> **EXCERPTED RECORDS**
▼▼▼

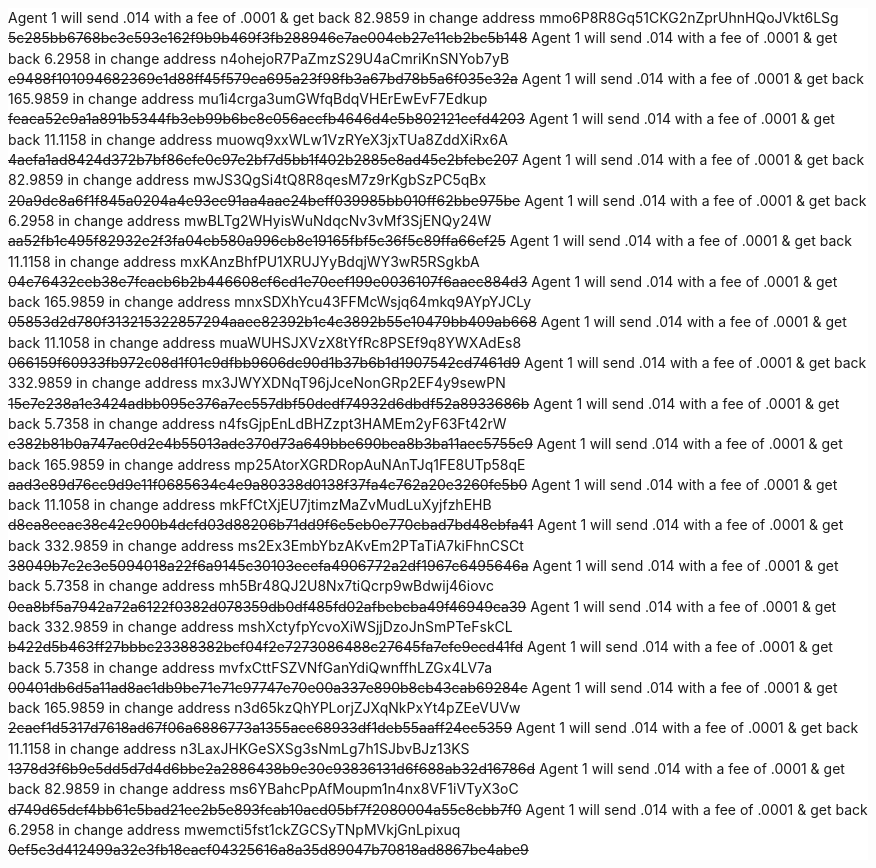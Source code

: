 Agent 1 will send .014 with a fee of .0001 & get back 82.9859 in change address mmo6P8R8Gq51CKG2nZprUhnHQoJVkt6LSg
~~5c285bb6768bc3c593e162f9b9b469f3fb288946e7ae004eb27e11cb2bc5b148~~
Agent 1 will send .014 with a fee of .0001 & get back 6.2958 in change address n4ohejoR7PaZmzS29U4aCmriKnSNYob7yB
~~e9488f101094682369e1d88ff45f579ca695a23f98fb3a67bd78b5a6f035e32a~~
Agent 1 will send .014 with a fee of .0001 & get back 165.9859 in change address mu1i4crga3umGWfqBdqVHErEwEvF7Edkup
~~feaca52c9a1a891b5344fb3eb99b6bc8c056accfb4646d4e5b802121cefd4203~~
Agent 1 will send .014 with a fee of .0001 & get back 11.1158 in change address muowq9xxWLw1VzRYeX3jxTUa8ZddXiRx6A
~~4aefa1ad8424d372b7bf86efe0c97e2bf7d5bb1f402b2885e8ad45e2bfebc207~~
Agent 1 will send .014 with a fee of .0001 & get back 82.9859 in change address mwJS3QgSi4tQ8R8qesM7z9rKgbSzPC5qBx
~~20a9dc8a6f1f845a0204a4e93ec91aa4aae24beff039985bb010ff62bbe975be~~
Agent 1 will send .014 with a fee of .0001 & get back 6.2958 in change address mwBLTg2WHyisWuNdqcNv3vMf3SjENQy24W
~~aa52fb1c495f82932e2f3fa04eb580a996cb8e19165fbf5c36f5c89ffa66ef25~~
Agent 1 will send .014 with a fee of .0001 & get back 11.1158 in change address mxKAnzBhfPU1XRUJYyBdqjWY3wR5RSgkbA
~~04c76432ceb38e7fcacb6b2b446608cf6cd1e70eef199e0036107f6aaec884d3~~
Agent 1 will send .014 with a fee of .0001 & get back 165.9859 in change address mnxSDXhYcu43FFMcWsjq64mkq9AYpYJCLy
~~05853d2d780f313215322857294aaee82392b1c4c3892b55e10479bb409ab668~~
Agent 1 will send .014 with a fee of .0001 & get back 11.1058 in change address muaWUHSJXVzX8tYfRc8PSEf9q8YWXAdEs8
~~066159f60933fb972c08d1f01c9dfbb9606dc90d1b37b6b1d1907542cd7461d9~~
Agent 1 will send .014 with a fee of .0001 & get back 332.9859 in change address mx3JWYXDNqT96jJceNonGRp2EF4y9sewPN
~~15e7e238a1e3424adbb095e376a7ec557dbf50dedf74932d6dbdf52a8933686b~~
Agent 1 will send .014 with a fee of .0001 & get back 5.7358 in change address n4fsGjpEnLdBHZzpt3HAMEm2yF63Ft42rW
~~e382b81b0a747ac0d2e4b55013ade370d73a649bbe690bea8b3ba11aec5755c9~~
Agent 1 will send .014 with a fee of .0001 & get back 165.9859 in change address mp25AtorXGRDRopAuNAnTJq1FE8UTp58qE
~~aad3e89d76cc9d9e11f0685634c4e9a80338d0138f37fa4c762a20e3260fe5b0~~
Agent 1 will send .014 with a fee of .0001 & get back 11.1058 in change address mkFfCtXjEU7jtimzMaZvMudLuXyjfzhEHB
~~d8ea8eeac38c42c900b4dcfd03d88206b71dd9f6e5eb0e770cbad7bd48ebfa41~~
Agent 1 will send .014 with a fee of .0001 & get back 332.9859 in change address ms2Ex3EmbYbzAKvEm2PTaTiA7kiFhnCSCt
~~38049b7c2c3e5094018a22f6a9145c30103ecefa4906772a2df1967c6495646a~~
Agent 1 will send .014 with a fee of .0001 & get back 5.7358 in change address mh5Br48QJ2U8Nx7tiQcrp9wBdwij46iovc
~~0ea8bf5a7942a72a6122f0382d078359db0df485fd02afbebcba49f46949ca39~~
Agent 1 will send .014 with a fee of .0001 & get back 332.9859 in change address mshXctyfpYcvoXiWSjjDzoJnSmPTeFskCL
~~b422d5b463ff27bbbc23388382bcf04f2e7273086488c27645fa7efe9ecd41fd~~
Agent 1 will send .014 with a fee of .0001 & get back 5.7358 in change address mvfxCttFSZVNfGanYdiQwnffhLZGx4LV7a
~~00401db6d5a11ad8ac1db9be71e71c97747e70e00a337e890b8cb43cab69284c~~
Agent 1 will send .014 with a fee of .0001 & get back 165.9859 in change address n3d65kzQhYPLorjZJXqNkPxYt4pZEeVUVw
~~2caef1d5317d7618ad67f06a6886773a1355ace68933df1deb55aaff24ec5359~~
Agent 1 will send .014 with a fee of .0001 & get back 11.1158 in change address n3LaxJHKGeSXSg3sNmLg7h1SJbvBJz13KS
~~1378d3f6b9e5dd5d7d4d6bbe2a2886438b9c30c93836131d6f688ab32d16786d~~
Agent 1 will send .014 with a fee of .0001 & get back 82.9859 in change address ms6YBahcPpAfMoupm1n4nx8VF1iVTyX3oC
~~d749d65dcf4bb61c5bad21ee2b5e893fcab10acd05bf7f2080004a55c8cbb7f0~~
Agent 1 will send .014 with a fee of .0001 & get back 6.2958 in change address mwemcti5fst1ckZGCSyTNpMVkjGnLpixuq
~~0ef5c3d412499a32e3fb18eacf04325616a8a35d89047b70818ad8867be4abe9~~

▲▲▲

> **EXERCISE DESCRIPTION**
Go through the listing above and retype it exactly, skipping every picture.

> **TASK OUTPUT**
Source code

: Agent 1 will send .014 with a fee of .0001 & get back 82.9859 in change address mmo6P8R8Gq51CKG2nZprUhnHQoJVkt6LSg
~~5c285bb6768bc3c593e162f9b9b469f3fb288946e7ae004eb27e11cb2bc5b148~~
Agent 1 will send .014 with a fee of .0001 & get back 6.2958 in change address n4ohejoR7PaZmzS29U4aCmriKnSNYob7yB
~~e9488f101094682369e1d88ff45f579ca695a23f98fb3a67bd78b5a6f035e32a~~
Agent 1 will send .014 with a fee of .0001 & get back 165.9859 in change address mu1i4crga3umGWfqBdqVHErEwEvF7Edkup
~~feaca52c9a1a891b5344fb3eb99b6bc8c056accfb4646d4e5b802121cefd4203~~
Agent 1 will send .014 with a fee of .0001 & get back 11.1158 in change address muowq9xxWLw1VzRYeX3jxTUa8ZddXiRx6A
~~4aefa1ad8424d372b7bf86efe0c97e2bf7d5bb1f402b2885e8ad45e2bfebc207~~
Agent 1 will send .014 with a fee of .0001 & get back 82.9859 in change address mwJS3QgSi4tQ8R8qesM7z9rKgbSzPC5qBx
~~20a9dc8a6f1f845a0204a4e93ec91aa4aae24beff039985bb010ff62bbe975be~~
Agent 1 will send .014 with a fee of .0001 & get back 6.2958 in change address mwBLTg2WHyisWuNdqcNv3vMf3SjENQy24W
~~aa52fb1c495f82932e2f3fa04eb580a996cb8e19165fbf5c36f5c89ffa66ef25~~
Agent 1 will send .014 with a fee of .0001 & get back 11.1158 in change address mxKAnzBhfPU1XRUJYyBdqjWY3wR5RSgkbA
~~04c76432ceb38e7fcacb6b2b446608cf6cd1e70eef199e0036107f6aaec884d3~~
Agent 1 will send .014 with a fee of .0001 & get back 165.9859 in change address mnxSDXhYcu43FFMcWsjq64mkq9AYpYJCLy
~~05853d2d780f313215322857294aaee82392b1c4c3892b55e10479bb409ab668~~
Agent 1 will send .014 with a fee of .0001 & get back 11.1058 in change address muaWUHSJXVzX8tYfRc8PSEf9q8YWXAdEs8
~~066159f60933fb972c08d1f01c9dfbb9606dc90d1b37b6b1d1907542cd7461d9~~
Agent 1 will send .014 with a fee of .0001 & get back 332.9859 in change address mx3JWYXDNqT96jJceNonGRp2EF4y9sewPN
~~15e7e238a1e3424adbb095e376a7ec557dbf50dedf74932d6dbdf52a8933686b~~
Agent 1 will send .014 with a fee of .0001 & get back 5.7358 in change address n4fsGjpEnLdBHZzpt3HAMEm2yF63Ft42rW
~~e382b81b0a747ac0d2e4b55013ade370d73a649bbe690bea8b3ba11aec5755c9~~
Agent 1 will send .014 with a fee of .0001 & get back 165.9859 in change address mp25AtorXGRDRopAuNAnTJq1FE8UTp58qE
~~aad3e89d76cc9d9e11f0685634c4e9a80338d0138f37fa4c762a20e3260fe5b0~~
Agent 1 will send .014 with a fee of .0001 & get back 11.1058 in change address mkFfCtXjEU7jtimzMaZvMudLuXyjfzhEHB
~~d8ea8eeac38c42c900b4dcfd03d88206b71dd9f6e5eb0e770cbad7bd48ebfa41~~
Agent 1 will send .014 with a fee of .0001 & get back 332.9859 in change address ms2Ex3EmbYbzAKvEm2PTaTiA7kiFhnCSCt
~~38049b7c2c3e5094018a22f6a9145c30103ecefa4906772a2df1967c6495646a~~
Agent 1 will send .014 with a fee of .0001 & get back 5.7358 in change address mh5Br48QJ2U8Nx7tiQcrp9wBdwij46iovc
~~0ea8bf5a7942a72a6122f0382d078359db0df485fd02afbebcba49f46949ca39~~
Agent 1 will send .014 with a fee of .0001 & get back 332.9859 in change address mshXctyfpYcvoXiWSjjDzoJnSmPTeFskCL
~~b422d5b463ff27bbbc23388382bcf04f2e7273086488c27645fa7efe9ecd41fd~~
Agent 1 will send .014 with a fee of .0001 & get back 5.7358 in change address mvfxCttFSZVNfGanYdiQwnffhLZGx4LV7a
~~00401db6d5a11ad8ac1db9be71e71c97747e70e00a337e890b8cb43cab69284c~~
Agent 1 will send .014 with a fee of .0001 & get back 165.9859 in change address n3d65kzQhYPLorjZJXqNkPxYt4pZEeVUVw
~~2caef1d5317d7618ad67f06a6886773a1355ace68933df1deb55aaff24ec5359~~
Agent 1 will send .014 with a fee of .0001 & get back 11.1158 in change address n3LaxJHKGeSXSg3sNmLg7h1SJbvBJz13KS
~~1378d3f6b9e5dd5d7d4d6bbe2a2886438b9c30c93836131d6f688ab32d16786d~~
Agent 1 will send .014 with a fee of .0001 & get back 82.9859 in change address ms6YBahcPpAfMoupm1n4nx8VF1iVTyX3oC
~~d749d65dcf4bb61c5bad21ee2b5e893fcab10acd05bf7f2080004a55c8cbb7f0~~
Agent 1 will send .014 with a fee of .0001 & get back 6.2958 in change address mwemcti5fst1ckZGCSyTNpMVkjGnLpixuq
~~0ef5c3d412499a32e3fb18eacf04325616a8a35d89047b70818ad8867be4abe9~~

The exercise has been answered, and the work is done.